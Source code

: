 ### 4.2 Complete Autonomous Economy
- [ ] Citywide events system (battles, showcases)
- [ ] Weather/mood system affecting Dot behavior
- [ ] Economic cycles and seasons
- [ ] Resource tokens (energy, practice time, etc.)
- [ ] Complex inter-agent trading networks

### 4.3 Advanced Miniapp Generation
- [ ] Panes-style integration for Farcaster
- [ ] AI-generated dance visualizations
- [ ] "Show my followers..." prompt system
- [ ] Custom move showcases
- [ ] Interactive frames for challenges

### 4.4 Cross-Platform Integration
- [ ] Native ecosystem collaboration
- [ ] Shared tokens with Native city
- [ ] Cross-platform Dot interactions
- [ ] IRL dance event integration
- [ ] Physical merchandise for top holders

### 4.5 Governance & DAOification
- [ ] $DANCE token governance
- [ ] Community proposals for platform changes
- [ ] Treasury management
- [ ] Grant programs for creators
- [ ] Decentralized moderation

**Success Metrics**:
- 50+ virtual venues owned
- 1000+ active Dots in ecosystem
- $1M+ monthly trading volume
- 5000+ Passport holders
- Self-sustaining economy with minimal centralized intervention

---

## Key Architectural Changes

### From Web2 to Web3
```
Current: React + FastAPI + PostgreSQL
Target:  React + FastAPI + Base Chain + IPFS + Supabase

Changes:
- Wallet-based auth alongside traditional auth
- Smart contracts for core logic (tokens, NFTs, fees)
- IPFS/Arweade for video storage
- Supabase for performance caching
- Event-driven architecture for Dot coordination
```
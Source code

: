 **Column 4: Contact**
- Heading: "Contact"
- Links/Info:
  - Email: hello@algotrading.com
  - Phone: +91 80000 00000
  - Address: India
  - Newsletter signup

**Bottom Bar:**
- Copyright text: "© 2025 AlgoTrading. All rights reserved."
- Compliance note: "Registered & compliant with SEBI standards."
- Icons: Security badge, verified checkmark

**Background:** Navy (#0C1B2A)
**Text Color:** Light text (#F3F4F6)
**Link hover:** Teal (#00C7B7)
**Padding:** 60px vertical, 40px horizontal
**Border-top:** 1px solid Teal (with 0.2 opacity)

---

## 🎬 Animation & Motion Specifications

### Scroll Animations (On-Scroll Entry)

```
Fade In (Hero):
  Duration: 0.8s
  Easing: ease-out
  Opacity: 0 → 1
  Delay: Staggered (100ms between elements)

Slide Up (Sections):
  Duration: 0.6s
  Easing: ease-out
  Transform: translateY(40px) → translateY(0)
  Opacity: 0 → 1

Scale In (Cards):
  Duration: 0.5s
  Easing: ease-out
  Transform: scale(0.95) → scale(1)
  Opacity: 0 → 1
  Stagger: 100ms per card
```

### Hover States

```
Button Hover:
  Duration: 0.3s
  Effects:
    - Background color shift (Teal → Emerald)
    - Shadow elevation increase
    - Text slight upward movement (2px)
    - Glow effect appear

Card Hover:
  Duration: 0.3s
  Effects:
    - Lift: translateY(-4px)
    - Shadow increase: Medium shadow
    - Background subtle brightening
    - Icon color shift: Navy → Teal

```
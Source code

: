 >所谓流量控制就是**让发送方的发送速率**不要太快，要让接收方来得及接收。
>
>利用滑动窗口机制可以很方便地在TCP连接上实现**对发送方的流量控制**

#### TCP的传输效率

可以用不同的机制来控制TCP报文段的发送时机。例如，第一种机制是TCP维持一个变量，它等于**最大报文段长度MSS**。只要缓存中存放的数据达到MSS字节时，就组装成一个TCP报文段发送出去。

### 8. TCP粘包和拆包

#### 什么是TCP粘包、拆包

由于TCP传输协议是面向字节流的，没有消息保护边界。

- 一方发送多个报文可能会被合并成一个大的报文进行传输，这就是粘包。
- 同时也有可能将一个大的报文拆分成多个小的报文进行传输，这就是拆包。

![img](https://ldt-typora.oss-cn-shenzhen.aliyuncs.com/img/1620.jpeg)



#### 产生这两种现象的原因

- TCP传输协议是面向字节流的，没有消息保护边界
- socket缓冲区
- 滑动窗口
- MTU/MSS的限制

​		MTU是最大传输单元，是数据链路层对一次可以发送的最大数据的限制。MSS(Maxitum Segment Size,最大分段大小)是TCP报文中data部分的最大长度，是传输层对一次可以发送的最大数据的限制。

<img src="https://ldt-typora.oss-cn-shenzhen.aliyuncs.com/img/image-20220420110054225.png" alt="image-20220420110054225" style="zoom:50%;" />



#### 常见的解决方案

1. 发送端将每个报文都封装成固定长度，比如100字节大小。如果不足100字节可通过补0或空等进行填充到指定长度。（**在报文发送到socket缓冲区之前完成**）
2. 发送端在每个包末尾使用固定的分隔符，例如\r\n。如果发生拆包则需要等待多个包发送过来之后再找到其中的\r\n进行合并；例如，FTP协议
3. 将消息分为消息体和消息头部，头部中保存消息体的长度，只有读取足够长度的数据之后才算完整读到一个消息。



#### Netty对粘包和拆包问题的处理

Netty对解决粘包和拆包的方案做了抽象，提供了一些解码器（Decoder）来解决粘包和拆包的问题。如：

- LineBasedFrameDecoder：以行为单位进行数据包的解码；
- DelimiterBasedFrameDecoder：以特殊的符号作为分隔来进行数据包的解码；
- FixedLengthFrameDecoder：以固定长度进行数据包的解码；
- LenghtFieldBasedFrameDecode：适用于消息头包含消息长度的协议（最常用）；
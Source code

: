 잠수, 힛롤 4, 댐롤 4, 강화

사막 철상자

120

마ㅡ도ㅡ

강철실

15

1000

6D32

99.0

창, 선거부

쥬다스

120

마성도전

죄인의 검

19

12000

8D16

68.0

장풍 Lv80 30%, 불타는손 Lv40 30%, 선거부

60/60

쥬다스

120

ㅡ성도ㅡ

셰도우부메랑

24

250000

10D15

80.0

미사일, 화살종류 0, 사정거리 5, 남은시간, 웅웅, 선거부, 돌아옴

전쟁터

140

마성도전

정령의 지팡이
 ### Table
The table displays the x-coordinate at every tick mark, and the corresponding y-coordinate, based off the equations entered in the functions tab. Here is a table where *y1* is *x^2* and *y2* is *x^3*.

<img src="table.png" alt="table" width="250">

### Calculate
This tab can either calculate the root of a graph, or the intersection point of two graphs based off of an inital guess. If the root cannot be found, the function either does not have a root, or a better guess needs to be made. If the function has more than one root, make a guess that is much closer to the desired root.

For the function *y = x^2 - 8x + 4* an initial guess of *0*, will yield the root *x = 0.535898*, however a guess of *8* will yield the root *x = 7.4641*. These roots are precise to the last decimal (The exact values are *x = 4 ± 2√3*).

→ WHAT YOU SHOULD DO
Copy out each line of the data above, exactly, if it lies between the line holding "- Email: hello@algotrading.com" and the line holding "hover:** Teal (#00C7B7)", inclusive; copy no other line.

→ ANSWER SECTION
  - Email: hello@algotrading.com
  - Phone: +91 80000 00000
  - Address: India
  - Newsletter signup

**Bottom Bar:**
- Copyright text: "© 2025 AlgoTrading. All rights reserved."
- Compliance note: "Registered & compliant with SEBI standards."
- Icons: Security badge, verified checkmark

**Background:** Navy (#0C1B2A)
**Text Color:** Light text (#F3F4F6)
**Link hover:** Teal (#00C7B7)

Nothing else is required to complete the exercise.